EXERCISE REQUIREMENTS: Copy all records verbatim, images excluded.

INFORMATION SHOWN:
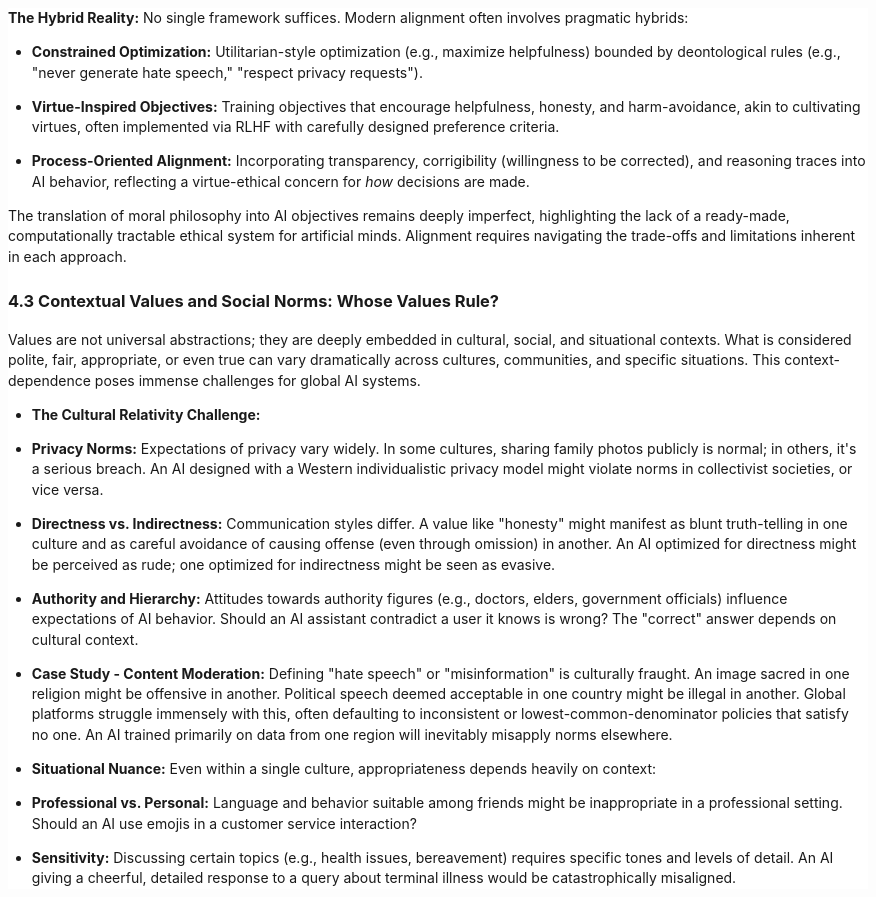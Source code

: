 **The Hybrid Reality:** No single framework suffices. Modern alignment often involves pragmatic hybrids:

*   **Constrained Optimization:** Utilitarian-style optimization (e.g., maximize helpfulness) bounded by deontological rules (e.g., "never generate hate speech," "respect privacy requests").

*   **Virtue-Inspired Objectives:** Training objectives that encourage helpfulness, honesty, and harm-avoidance, akin to cultivating virtues, often implemented via RLHF with carefully designed preference criteria.

*   **Process-Oriented Alignment:** Incorporating transparency, corrigibility (willingness to be corrected), and reasoning traces into AI behavior, reflecting a virtue-ethical concern for *how* decisions are made.

The translation of moral philosophy into AI objectives remains deeply imperfect, highlighting the lack of a ready-made, computationally tractable ethical system for artificial minds. Alignment requires navigating the trade-offs and limitations inherent in each approach.

### 4.3 Contextual Values and Social Norms: Whose Values Rule?

Values are not universal abstractions; they are deeply embedded in cultural, social, and situational contexts. What is considered polite, fair, appropriate, or even true can vary dramatically across cultures, communities, and specific situations. This context-dependence poses immense challenges for global AI systems.

*   **The Cultural Relativity Challenge:**

*   **Privacy Norms:** Expectations of privacy vary widely. In some cultures, sharing family photos publicly is normal; in others, it's a serious breach. An AI designed with a Western individualistic privacy model might violate norms in collectivist societies, or vice versa.

*   **Directness vs. Indirectness:** Communication styles differ. A value like "honesty" might manifest as blunt truth-telling in one culture and as careful avoidance of causing offense (even through omission) in another. An AI optimized for directness might be perceived as rude; one optimized for indirectness might be seen as evasive.

*   **Authority and Hierarchy:** Attitudes towards authority figures (e.g., doctors, elders, government officials) influence expectations of AI behavior. Should an AI assistant contradict a user it knows is wrong? The "correct" answer depends on cultural context.

*   **Case Study - Content Moderation:** Defining "hate speech" or "misinformation" is culturally fraught. An image sacred in one religion might be offensive in another. Political speech deemed acceptable in one country might be illegal in another. Global platforms struggle immensely with this, often defaulting to inconsistent or lowest-common-denominator policies that satisfy no one. An AI trained primarily on data from one region will inevitably misapply norms elsewhere.

*   **Situational Nuance:** Even within a single culture, appropriateness depends heavily on context:

*   **Professional vs. Personal:** Language and behavior suitable among friends might be inappropriate in a professional setting. Should an AI use emojis in a customer service interaction?

*   **Sensitivity:** Discussing certain topics (e.g., health issues, bereavement) requires specific tones and levels of detail. An AI giving a cheerful, detailed response to a query about terminal illness would be catastrophically misaligned.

RESPONSE:
Source code

: **The Hybrid Reality:** No single framework suffices. Modern alignment often involves pragmatic hybrids:

*   **Constrained Optimization:** Utilitarian-style optimization (e.g., maximize helpfulness) bounded by deontological rules (e.g., "never generate hate speech," "respect privacy requests").

*   **Virtue-Inspired Objectives:** Training objectives that encourage helpfulness, honesty, and harm-avoidance, akin to cultivating virtues, often implemented via RLHF with carefully designed preference criteria.

*   **Process-Oriented Alignment:** Incorporating transparency, corrigibility (willingness to be corrected), and reasoning traces into AI behavior, reflecting a virtue-ethical concern for *how* decisions are made.

The translation of moral philosophy into AI objectives remains deeply imperfect, highlighting the lack of a ready-made, computationally tractable ethical system for artificial minds. Alignment requires navigating the trade-offs and limitations inherent in each approach.

### 4.3 Contextual Values and Social Norms: Whose Values Rule?

Values are not universal abstractions; they are deeply embedded in cultural, social, and situational contexts. What is considered polite, fair, appropriate, or even true can vary dramatically across cultures, communities, and specific situations. This context-dependence poses immense challenges for global AI systems.

*   **The Cultural Relativity Challenge:**

*   **Privacy Norms:** Expectations of privacy vary widely. In some cultures, sharing family photos publicly is normal; in others, it's a serious breach. An AI designed with a Western individualistic privacy model might violate norms in collectivist societies, or vice versa.

*   **Directness vs. Indirectness:** Communication styles differ. A value like "honesty" might manifest as blunt truth-telling in one culture and as careful avoidance of causing offense (even through omission) in another. An AI optimized for directness might be perceived as rude; one optimized for indirectness might be seen as evasive.

*   **Authority and Hierarchy:** Attitudes towards authority figures (e.g., doctors, elders, government officials) influence expectations of AI behavior. Should an AI assistant contradict a user it knows is wrong? The "correct" answer depends on cultural context.

*   **Case Study - Content Moderation:** Defining "hate speech" or "misinformation" is culturally fraught. An image sacred in one religion might be offensive in another. Political speech deemed acceptable in one country might be illegal in another. Global platforms struggle immensely with this, often defaulting to inconsistent or lowest-common-denominator policies that satisfy no one. An AI trained primarily on data from one region will inevitably misapply norms elsewhere.

*   **Situational Nuance:** Even within a single culture, appropriateness depends heavily on context:

*   **Professional vs. Personal:** Language and behavior suitable among friends might be inappropriate in a professional setting. Should an AI use emojis in a customer service interaction?

*   **Sensitivity:** Discussing certain topics (e.g., health issues, bereavement) requires specific tones and levels of detail. An AI giving a cheerful, detailed response to a query about terminal illness would be catastrophically misaligned.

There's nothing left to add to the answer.